Mais les personnes lucides ayant quelques doutes à cet égard seraient heureuses de savoir s’il existe des moyens naturels capables de faire obstacle à la maladie. Bien sûr, ils existent et sont relativement simples a mettre en œuvre, pour peu que l’on ait compris comment se développe l’infection. Et n’oublions pas que 30% «seulement» des cas déclarés aboutissent à un décès. Il faut se souvenir avant tout que l’oxygène est l’ennemi mortel du bacille tétanique et que celui-ci ne peut diffuser sa toxine que dans les espaces où l’oxygène est manquant, c’est-à-dire dans les zones de l’organisme dites «anaérobies». C’est à l’occasion d’une blessure, importante ou non, que le bacille, s’il est présent dans l’environnement, peut s’introduire dans le corps.

La première chose à faire est donc de nettoyer soigneusement la plaie, soit avec de l’eau et du savon, soit, mieux encore, avec de l’eau oxygénée Cela après avoir bien vérifié qu’aucun corps étranger ne demeure incrusté dans la plaie. Il est également conseillé de presser celle-ci et de la faire saigner, afin que le sang l’irrigue et, de ce fait, l’oxygène qu’il diffuse. Une blessure profonde qui ne saigne pas doit donc être ouverte, et il ne faut surtout pas recouvrir une blessure qui n’a pas été nettoyée. Il est même utile de la maintenir un moment à l’air libre (donc au contact de l’oxygène de l’air) autant que possible dans un environnement non pollué et bien aéré.

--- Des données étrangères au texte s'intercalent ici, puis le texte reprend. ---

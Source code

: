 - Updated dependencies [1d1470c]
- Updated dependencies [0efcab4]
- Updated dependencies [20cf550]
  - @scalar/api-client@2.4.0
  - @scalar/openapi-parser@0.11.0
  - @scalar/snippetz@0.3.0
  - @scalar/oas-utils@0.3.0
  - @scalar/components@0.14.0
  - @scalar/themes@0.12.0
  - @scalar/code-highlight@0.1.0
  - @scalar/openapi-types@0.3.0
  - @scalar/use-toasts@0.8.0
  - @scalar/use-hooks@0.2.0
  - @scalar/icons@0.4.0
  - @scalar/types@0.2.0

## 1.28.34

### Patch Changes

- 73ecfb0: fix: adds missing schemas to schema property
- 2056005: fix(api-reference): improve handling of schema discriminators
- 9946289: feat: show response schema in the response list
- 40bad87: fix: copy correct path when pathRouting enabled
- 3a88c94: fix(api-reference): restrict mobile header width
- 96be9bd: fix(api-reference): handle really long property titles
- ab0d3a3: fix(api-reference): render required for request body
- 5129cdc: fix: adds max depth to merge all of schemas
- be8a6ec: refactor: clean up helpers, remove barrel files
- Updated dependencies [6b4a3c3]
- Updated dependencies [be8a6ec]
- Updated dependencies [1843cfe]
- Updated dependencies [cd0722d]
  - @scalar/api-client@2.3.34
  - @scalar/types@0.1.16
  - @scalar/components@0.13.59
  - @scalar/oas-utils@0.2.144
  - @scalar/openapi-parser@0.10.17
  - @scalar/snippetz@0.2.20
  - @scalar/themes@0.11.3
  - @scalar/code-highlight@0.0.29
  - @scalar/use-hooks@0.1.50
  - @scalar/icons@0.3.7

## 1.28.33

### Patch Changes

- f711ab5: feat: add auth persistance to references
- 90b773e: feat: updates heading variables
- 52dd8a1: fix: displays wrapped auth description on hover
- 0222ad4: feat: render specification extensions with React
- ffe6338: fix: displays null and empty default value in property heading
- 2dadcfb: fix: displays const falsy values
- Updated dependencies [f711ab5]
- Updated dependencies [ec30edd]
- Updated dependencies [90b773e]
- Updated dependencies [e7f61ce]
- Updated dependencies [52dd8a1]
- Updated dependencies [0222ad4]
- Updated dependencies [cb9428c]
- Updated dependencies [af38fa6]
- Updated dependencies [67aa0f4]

Si toutefois le tétanos se déclare et qu’il est convenablement diagnostiqué, le malade est évidemment hospitalisé et « bénéficie» de divers traitements dispensés en unité de soins intensifs. Parmi ces traitements figurent évidemment à la fois le vaccin et le sérum et l’on y ajoute des antibiotiques. Mais en cas de blessure ouverte et jugée grave, celle-ci est nettoyée chirurgicalement, ce qui est sans doute l’intervention la plus efficace.

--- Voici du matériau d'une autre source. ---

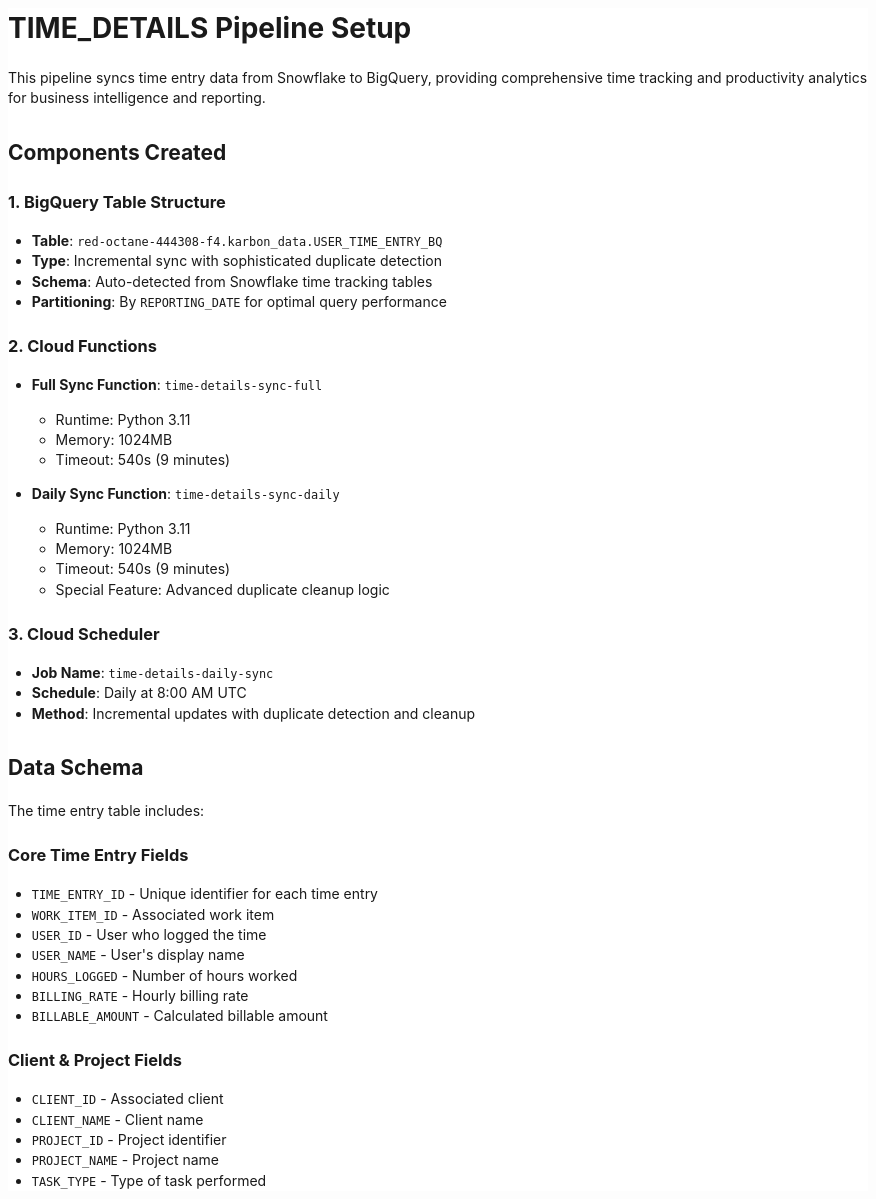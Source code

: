 # TIME_DETAILS Pipeline Setup

This pipeline syncs time entry data from Snowflake to BigQuery, providing comprehensive time tracking and productivity analytics for business intelligence and reporting.

## Components Created

### 1. BigQuery Table Structure
- **Table**: `red-octane-444308-f4.karbon_data.USER_TIME_ENTRY_BQ`
- **Type**: Incremental sync with sophisticated duplicate detection
- **Schema**: Auto-detected from Snowflake time tracking tables
- **Partitioning**: By `REPORTING_DATE` for optimal query performance

### 2. Cloud Functions
- **Full Sync Function**: `time-details-sync-full`
  - Runtime: Python 3.11
  - Memory: 1024MB
  - Timeout: 540s (9 minutes)
  
- **Daily Sync Function**: `time-details-sync-daily`
  - Runtime: Python 3.11
  - Memory: 1024MB
  - Timeout: 540s (9 minutes)
  - Special Feature: Advanced duplicate cleanup logic

### 3. Cloud Scheduler
- **Job Name**: `time-details-daily-sync`
- **Schedule**: Daily at 8:00 AM UTC
- **Method**: Incremental updates with duplicate detection and cleanup

## Data Schema

The time entry table includes:

### Core Time Entry Fields
- `TIME_ENTRY_ID` - Unique identifier for each time entry
- `WORK_ITEM_ID` - Associated work item
- `USER_ID` - User who logged the time
- `USER_NAME` - User's display name
- `HOURS_LOGGED` - Number of hours worked
- `BILLING_RATE` - Hourly billing rate
- `BILLABLE_AMOUNT` - Calculated billable amount

### Client & Project Fields
- `CLIENT_ID` - Associated client
- `CLIENT_NAME` - Client name
- `PROJECT_ID` - Project identifier
- `PROJECT_NAME` - Project name
- `TASK_TYPE` - Type of task performed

Cependant, en dehors de l’hôpital, malades et médecins ne sont pas complètement désarmés s’ils ne sont pas trop figés dans l’orthodoxie. Certains traitements homéopathiques peuvent être prescrits. Un apport en vitamine C à haute dose est d’une utilité incontestable. Mais le remède le plus efficace, tant contre le tétanos que d’autres maladies, est le chlorure de magnésium. Dans les années 1930, le Dr Auguste Neveu obtint avec ce produit d’excellents résultats contre le tétanos, la diphtérie et la poliomyélite, aussi bien sur les hommes que sur les animaux. Enthousiasmé par ces succès, il demanda au Pr Pierre Delbet, chirurgien de grand renom et connaisseur expert du chlorure de magnésium, de présenter à l’Académie de médecine un rapport exposant toutes ses possibilités thérapeutiques longuement expérimentées in vivo, notamment contre la diphtérie. Mais l’Académie étouffa ce rapport et informa le Pr Delbet par courrier, en I944, qu’elle refusait de publier cette communication (alors que Delbet était l’un de ses membres les plus éminents) en invoquant cet argument : faire connaître ce nouveau traitement de la diphtérie risquait de freiner les vaccinations alors que l’intérêt était de les généraliser. C’est ainsi que l’Académie de médecine jeta aux oubliettes le chlorure de magnésium (qui retrouve aujourd’hui sa réputation, heureusement, grâce aux thérapeutes indépendants). J’ai conté la vie extraordinaire et les travaux de Pierre Delbet dans le second tome de mon ouvrage Savants maudits, chercheurs exclus (4 tomes, Guy Trédaniel Editeur). Delbet créa la Delbiase, pastilles de chlorure de magnésium solubles dans une boisson, toujours disponible en pharmacie comme complément alimentaire. Mais contre le tétanos ou la diphtérie, le chlorure de magnésium s’utilise en injections intra-veineuses sous contrôle médical.